The Australian however, did cover it.

I have watched the Khaled Mashal interview which borders on the Monty Pythonesque. If it didn’t involve a terrorist organisation bent on committing genocide it would almost be comical. He declared, “We do not target civilians, and we try most of the time to aim at military targets and Israeli bases… But we admit that we have a problem. We do not have sophisticated weapons. We do not have the weapons available to our enemy … so aiming is difficult. We do promise you, though, that we will try in the future and we will warn people … We have given warnings to Israeli civilians. We promise that if we get more precise weapons, we will only target military targets.”

Spare me please!

Sadly, this madman’s words will no doubt be lapped up by his followers in the west, on the hard right and left, by the supporters of the jihadi movement and their willing media helpers who continue to perpetuate the lie that Hamas rockets are not deadly but rather simply homemade, rusty and inaccurate contraptions. But this is not 2005, this is 2014. A rocket that can reach Tel Aviv, or even as far as Haifa, is not manufactured in some backyard in Gaza. The shipments of dangerous weapons that Israel has intercepted en route to Gaza are clear evidence of the power of these weapons. They are mostly manufactured in Iran and financed by the corrupt government of Qatar.

With the ceasefire well and truly over, and rockets being fired as I type, the end to this current round of fighting seems nowhere in sight.

Emily Gian is the Israel Advocacy Analyst at the Zionist Federation of Australia and a PhD Candidate in Israeli Literature at the University of Melbourne

 

Comments

One Response to “Media misfires, truth a casualty…writes Emily Gian”
  1. Aaron Hamm says:

    The rockets kill three Israeli civilians a year on average, and you want me to believe it’s some credible threat to the country?

    Fireworks explosions in the US kill more people per year than rocket explosions in Israel.

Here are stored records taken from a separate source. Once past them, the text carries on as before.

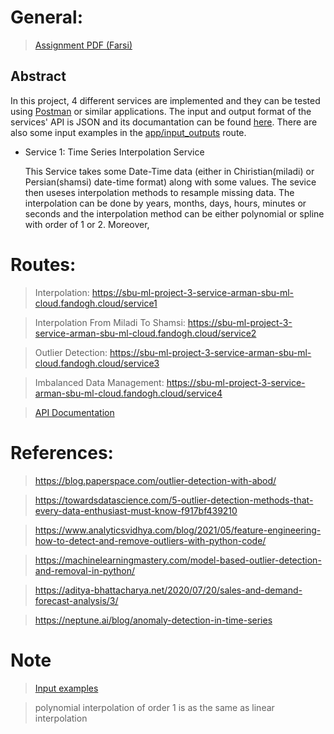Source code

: # General: 

 > [Assignment PDF (Farsi)](https://github.com/WuedK/CS-SBU-MachineLearning-BSc-2022/blob/main/submits/98222036/project3/ML_Project3_2022.pdf)
 
 ## Abstract
  
   In this project, 4 different services are implemented and they can be tested using [Postman](https://www.postman.com/) or similar applications.
   The input and output format of the services' API is JSON and its documantation can be found [here](https://sbu-ml-project-3-service-arman-sbu-ml-cloud.fandogh.cloud/swagger). There are also some input examples in the [app/input_outputs](https://github.com/WuedK/CS-SBU-MachineLearning-BSc-2022/tree/main/submits/98222036/project3/app/input_outputs) route.
   
   * Service 1: Time Series Interpolation Service
   
     This Service takes some Date-Time data (either in Chiristian(miladi) or Persian(shamsi) date-time format) along with some values. The sevice then useses interpolation methods to resample missing data. The interpolation can be done by years, months, days, hours, minutes or seconds and the interpolation method can be either polynomial or spline with order of 1 or 2. Moreover, 

# Routes:

 > Interpolation: https://sbu-ml-project-3-service-arman-sbu-ml-cloud.fandogh.cloud/service1
 
 > Interpolation From Miladi To Shamsi: https://sbu-ml-project-3-service-arman-sbu-ml-cloud.fandogh.cloud/service2
 
 > Outlier Detection: https://sbu-ml-project-3-service-arman-sbu-ml-cloud.fandogh.cloud/service3
 
 > Imbalanced Data Management: https://sbu-ml-project-3-service-arman-sbu-ml-cloud.fandogh.cloud/service4
 
 > [API Documentation](https://sbu-ml-project-3-service-arman-sbu-ml-cloud.fandogh.cloud/swagger)

# References:

 > https://blog.paperspace.com/outlier-detection-with-abod/
 
 > https://towardsdatascience.com/5-outlier-detection-methods-that-every-data-enthusiast-must-know-f917bf439210
 
 > https://www.analyticsvidhya.com/blog/2021/05/feature-engineering-how-to-detect-and-remove-outliers-with-python-code/
 
 > https://machinelearningmastery.com/model-based-outlier-detection-and-removal-in-python/
 
 > https://aditya-bhattacharya.net/2020/07/20/sales-and-demand-forecast-analysis/3/
 
 > https://neptune.ai/blog/anomaly-detection-in-time-series
 
# Note

 > [Input examples](https://github.com/WuedK/CS-SBU-MachineLearning-BSc-2022/tree/98222036/submits/98222036/project3/app/input_outputs)

 > polynomial interpolation of order 1 is as the same as linear interpolation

    As for the kidnapping, the story hasn’t really changed: people involved with Hamas did things without working under the orders of Hamas. Your quote is out of context and intended to manipulate the conversation.

    That’s horrible to hear about the death of Daniel. Do you know the names and stories of any of the almost 500 children killed by Israeli rockets fired into Gaza?

    The real failure here isn’t the media, it’s Israeli hasbera. And thank god for that; the US has no national interest in handing Israel hundreds of millions of dollars so a bunch of zionists can realize their utopian dream of a jewish state (huh… a racially pure state… rings a bell…).

    When the speaker of the Israeli parlement and a member of the ruling party is activly calling for concentration camps and extermination. Man… Israel is sick, and it’s not the Palestinians causing the illness.